How to use Tabula to extract tables from PDFs
Tabula is a tool for extracting tabular data from PDFs built by Manuel Aristarán, Jeremy Merrill and Mike Tigas. The following is a simple tutorial for using Tabula.
Download Tabula
To start using Tabula, download it here.
Extract Tabula and run a local server
Extract Tabula and open the program. Then navigate to localhost:8000 in your browser. You should get this:
Upload a PDF
Click the Browse button and upload a PDF that has tables you want to extract. Then click Import.
*For Tabula to read your PDFs, they must have embedded text. Image-based PDFs cannot be read by Tabula and will result in the error message “Sorry, your PDF file is image-based.”
Highlight the tables
Click Autodetect Tables and Tabula will try to find the tabular data inside the PDF you’ve uploaded. If it does not highlight the table you want to extract, simply highlight them yourself as if you were taking a screenshot. You can always X out of your selection and retry. Be sure to highlight the complete table including borders.
Export your data
After you’ve highlighted the table you want to extract, click Preview & Export Extracted Data. You’ll be brought to this screen. Notice that Tabula has extracted several separate rows: one row containing 2010, 2011, 2012, 2013 in four columns; one with Regular, Iniciación, Postdoc, FONDAP, and Total in five columns; and one full table. Extracting the data incorrectly is common. Simply click Revise selection(s) on the left menu to go back and retry.
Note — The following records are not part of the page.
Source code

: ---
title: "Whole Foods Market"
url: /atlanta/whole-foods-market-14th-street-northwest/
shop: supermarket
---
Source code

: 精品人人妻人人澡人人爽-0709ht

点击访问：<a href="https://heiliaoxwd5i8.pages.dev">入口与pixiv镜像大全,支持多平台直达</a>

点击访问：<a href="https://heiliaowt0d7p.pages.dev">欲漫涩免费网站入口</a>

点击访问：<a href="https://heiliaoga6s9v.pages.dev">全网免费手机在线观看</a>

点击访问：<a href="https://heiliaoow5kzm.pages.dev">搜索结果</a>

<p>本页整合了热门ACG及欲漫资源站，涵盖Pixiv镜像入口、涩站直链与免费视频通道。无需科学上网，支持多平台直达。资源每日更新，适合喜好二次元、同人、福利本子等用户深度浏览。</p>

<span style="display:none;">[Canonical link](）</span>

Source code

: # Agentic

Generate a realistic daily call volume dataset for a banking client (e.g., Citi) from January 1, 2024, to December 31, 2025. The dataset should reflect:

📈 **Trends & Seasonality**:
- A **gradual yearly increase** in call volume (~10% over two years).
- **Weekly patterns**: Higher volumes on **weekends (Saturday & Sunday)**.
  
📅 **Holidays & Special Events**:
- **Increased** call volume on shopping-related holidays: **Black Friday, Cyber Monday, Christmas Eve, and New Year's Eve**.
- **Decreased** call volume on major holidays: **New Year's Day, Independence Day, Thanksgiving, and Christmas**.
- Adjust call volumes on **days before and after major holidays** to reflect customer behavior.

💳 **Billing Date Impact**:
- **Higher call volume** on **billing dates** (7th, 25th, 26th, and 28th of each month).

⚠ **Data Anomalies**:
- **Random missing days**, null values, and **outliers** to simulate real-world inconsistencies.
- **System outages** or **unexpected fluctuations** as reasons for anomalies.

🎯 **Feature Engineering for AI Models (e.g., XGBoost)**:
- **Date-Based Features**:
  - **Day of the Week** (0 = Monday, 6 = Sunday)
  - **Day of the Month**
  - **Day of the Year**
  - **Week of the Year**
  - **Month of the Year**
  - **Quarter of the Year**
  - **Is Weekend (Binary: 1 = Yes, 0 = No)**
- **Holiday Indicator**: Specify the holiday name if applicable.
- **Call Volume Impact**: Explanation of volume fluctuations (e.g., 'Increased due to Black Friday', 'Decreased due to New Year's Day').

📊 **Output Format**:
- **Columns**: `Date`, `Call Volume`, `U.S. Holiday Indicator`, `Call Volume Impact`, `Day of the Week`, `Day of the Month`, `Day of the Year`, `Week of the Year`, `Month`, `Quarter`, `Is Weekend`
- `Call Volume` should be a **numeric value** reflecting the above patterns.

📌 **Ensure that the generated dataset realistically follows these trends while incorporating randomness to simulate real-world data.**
We were very careful the next time around to highlight the table correctly.
Clicking Preview & Export Extracted Data then gave me the data I was looking for, correctly formatted.
Double-check your data by cross-referencing your table
Double-check your Tabula preview of your table with the original PDF. We use another program, like Preview or Adobe Acrobat, to compare. This way, you’ll make sure no data has been lost or misread.
Export your table as a spreadsheet
Once you’ve double-checked your data, Tabula can export your table in a variety of formats.
We exported our table as a CSV and were then able to open it in any spreadsheet program to continue manipulating. Thanks, Tabula!